**INFORMATION PROVIDED:**
══════

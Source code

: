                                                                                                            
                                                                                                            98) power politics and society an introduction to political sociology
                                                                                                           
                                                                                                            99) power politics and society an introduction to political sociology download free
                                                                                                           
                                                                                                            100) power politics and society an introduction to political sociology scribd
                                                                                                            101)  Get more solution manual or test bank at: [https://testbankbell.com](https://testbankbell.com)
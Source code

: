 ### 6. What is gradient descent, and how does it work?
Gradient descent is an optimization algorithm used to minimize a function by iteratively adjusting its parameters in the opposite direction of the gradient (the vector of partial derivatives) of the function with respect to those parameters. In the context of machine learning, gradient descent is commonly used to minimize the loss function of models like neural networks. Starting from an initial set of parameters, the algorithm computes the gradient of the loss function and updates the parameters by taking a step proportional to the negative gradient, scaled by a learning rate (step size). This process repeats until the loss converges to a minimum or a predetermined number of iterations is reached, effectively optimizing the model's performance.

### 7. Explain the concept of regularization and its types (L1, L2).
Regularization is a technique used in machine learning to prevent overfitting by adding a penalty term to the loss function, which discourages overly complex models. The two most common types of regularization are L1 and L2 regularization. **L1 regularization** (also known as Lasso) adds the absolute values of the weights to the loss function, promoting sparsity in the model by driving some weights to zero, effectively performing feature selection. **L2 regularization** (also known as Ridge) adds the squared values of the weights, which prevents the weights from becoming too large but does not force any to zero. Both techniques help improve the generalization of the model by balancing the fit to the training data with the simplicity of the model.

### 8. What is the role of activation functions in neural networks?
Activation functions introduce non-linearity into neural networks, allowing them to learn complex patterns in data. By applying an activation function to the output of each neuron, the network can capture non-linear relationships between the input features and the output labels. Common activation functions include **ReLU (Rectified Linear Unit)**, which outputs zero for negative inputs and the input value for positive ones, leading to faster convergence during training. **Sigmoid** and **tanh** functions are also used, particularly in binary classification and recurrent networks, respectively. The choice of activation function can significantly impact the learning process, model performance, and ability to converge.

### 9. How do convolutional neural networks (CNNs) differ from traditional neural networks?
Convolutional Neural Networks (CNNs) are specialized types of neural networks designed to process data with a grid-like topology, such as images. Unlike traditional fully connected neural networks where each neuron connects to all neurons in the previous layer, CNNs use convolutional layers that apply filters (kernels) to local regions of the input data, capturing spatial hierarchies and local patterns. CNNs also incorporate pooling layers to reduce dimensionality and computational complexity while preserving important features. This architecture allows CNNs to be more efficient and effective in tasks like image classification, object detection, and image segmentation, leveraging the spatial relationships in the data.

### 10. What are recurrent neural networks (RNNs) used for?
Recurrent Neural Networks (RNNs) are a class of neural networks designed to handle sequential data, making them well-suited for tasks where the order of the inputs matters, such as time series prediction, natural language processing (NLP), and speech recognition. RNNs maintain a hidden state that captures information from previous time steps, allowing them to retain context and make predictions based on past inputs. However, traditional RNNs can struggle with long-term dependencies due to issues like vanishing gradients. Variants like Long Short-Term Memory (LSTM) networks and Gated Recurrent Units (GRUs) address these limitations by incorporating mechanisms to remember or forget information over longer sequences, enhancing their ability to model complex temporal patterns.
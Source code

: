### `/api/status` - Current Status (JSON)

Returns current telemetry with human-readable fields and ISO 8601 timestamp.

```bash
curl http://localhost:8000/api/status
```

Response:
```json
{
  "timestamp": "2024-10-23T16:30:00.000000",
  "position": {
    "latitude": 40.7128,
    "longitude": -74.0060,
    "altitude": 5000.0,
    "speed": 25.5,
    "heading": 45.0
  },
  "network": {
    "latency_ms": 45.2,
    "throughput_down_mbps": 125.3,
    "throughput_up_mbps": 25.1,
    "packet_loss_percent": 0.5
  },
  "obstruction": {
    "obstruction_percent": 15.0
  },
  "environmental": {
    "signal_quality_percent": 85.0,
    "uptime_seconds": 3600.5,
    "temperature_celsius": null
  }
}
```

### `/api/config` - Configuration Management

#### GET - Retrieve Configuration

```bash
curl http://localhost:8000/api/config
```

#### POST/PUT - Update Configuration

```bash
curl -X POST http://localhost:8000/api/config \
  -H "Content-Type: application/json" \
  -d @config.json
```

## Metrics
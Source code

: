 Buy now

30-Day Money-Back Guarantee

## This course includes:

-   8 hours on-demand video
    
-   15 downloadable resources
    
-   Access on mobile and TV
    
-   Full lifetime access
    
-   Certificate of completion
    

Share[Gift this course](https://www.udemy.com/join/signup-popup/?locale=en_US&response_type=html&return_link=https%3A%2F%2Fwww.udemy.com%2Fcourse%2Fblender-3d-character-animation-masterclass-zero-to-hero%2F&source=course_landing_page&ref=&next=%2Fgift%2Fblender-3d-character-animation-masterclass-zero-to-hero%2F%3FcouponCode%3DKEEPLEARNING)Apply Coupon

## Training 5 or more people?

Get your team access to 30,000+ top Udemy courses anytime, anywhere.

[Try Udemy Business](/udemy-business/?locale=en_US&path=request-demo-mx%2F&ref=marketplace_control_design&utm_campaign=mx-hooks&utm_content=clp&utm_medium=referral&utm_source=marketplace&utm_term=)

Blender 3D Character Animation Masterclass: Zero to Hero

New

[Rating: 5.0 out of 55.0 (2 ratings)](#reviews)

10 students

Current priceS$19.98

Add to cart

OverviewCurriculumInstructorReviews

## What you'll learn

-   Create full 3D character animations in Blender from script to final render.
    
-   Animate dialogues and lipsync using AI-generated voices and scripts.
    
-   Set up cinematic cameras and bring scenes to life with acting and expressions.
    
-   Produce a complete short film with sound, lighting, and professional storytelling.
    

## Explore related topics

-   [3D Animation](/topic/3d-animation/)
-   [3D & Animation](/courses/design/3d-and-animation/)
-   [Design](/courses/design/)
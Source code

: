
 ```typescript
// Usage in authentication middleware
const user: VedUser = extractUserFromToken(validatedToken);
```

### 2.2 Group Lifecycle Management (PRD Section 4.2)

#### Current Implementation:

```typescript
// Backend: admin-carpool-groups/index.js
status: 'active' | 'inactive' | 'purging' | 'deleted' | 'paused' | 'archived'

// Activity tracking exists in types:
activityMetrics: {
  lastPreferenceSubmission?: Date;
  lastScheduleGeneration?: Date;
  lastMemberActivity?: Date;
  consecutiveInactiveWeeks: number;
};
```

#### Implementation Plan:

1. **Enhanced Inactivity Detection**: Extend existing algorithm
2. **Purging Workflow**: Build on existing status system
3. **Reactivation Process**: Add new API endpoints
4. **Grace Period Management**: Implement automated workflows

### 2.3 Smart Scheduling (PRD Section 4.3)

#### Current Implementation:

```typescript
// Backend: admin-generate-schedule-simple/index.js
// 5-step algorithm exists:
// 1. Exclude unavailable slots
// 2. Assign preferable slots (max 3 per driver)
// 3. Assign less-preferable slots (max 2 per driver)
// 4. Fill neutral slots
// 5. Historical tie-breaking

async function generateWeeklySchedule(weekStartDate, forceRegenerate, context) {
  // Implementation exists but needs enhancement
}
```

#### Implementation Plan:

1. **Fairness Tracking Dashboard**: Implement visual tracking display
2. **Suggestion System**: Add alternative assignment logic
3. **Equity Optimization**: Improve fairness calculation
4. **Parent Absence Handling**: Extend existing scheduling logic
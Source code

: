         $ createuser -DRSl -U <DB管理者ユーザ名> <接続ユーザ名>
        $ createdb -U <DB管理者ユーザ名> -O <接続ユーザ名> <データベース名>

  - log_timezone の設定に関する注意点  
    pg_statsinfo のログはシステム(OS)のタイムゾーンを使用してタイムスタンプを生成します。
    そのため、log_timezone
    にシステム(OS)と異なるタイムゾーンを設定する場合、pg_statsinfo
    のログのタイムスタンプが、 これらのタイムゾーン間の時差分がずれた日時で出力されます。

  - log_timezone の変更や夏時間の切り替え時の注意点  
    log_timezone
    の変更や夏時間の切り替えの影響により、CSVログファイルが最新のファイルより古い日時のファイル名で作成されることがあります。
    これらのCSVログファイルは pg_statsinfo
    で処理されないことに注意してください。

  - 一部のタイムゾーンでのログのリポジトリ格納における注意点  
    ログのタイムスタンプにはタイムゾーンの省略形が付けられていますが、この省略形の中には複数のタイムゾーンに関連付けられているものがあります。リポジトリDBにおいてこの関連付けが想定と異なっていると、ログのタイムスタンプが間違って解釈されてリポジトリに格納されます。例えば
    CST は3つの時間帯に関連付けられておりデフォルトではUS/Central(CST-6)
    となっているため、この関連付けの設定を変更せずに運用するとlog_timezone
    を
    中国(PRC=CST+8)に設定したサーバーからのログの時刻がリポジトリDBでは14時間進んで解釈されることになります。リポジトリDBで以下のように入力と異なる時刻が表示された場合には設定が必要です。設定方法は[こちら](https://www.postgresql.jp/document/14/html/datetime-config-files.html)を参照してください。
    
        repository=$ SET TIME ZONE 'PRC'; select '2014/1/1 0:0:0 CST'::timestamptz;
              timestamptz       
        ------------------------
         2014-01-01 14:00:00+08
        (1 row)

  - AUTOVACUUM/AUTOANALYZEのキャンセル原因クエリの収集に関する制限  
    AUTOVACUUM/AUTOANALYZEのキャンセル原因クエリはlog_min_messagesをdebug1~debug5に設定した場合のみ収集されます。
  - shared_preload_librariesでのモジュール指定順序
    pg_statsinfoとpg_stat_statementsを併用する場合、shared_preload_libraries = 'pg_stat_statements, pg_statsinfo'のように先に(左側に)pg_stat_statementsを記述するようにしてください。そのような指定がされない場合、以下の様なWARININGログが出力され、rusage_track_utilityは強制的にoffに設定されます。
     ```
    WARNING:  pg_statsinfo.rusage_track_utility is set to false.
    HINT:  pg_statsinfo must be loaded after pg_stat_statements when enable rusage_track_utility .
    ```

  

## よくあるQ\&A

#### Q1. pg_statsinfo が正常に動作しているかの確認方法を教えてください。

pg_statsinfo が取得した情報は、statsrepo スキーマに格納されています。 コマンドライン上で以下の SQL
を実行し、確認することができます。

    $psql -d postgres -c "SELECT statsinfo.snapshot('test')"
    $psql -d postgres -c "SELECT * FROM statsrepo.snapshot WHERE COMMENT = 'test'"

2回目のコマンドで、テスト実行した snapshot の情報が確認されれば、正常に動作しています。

══════

**WHAT TO PRODUCE:** Considering only the material above, set down every line from the one with "[3D & Animation](/courses/design/3d-and-animation/)" to the one with "の変更や夏時間の切り替えの影", inclusive, exactly as written.

**SOLVED PROBLEM:**
-   [3D & Animation](/courses/design/3d-and-animation/)
-   [Design](/courses/design/)
Source code

:
 ```typescript
// Usage in authentication middleware
const user: VedUser = extractUserFromToken(validatedToken);
```

### 2.2 Group Lifecycle Management (PRD Section 4.2)

#### Current Implementation:

```typescript
// Backend: admin-carpool-groups/index.js
status: 'active' | 'inactive' | 'purging' | 'deleted' | 'paused' | 'archived'

// Activity tracking exists in types:
activityMetrics: {
  lastPreferenceSubmission?: Date;
  lastScheduleGeneration?: Date;
  lastMemberActivity?: Date;
  consecutiveInactiveWeeks: number;
};
```

#### Implementation Plan:

1. **Enhanced Inactivity Detection**: Extend existing algorithm
2. **Purging Workflow**: Build on existing status system
3. **Reactivation Process**: Add new API endpoints
4. **Grace Period Management**: Implement automated workflows

### 2.3 Smart Scheduling (PRD Section 4.3)

#### Current Implementation:

```typescript
// Backend: admin-generate-schedule-simple/index.js
// 5-step algorithm exists:
// 1. Exclude unavailable slots
// 2. Assign preferable slots (max 3 per driver)
// 3. Assign less-preferable slots (max 2 per driver)
// 4. Fill neutral slots
// 5. Historical tie-breaking

async function generateWeeklySchedule(weekStartDate, forceRegenerate, context) {
  // Implementation exists but needs enhancement
}
```

#### Implementation Plan:

1. **Fairness Tracking Dashboard**: Implement visual tracking display
2. **Suggestion System**: Add alternative assignment logic
3. **Equity Optimization**: Improve fairness calculation
4. **Parent Absence Handling**: Extend existing scheduling logic
Source code

:         $ createuser -DRSl -U <DB管理者ユーザ名> <接続ユーザ名>
        $ createdb -U <DB管理者ユーザ名> -O <接続ユーザ名> <データベース名>

  - log_timezone の設定に関する注意点  
    pg_statsinfo のログはシステム(OS)のタイムゾーンを使用してタイムスタンプを生成します。
    そのため、log_timezone
    にシステム(OS)と異なるタイムゾーンを設定する場合、pg_statsinfo
    のログのタイムスタンプが、 これらのタイムゾーン間の時差分がずれた日時で出力されます。

  - log_timezone の変更や夏時間の切り替え時の注意点  
    log_timezone
    の変更や夏時間の切り替えの影響により、CSVログファイルが最新のファイルより古い日時のファイル名で作成されることがあります。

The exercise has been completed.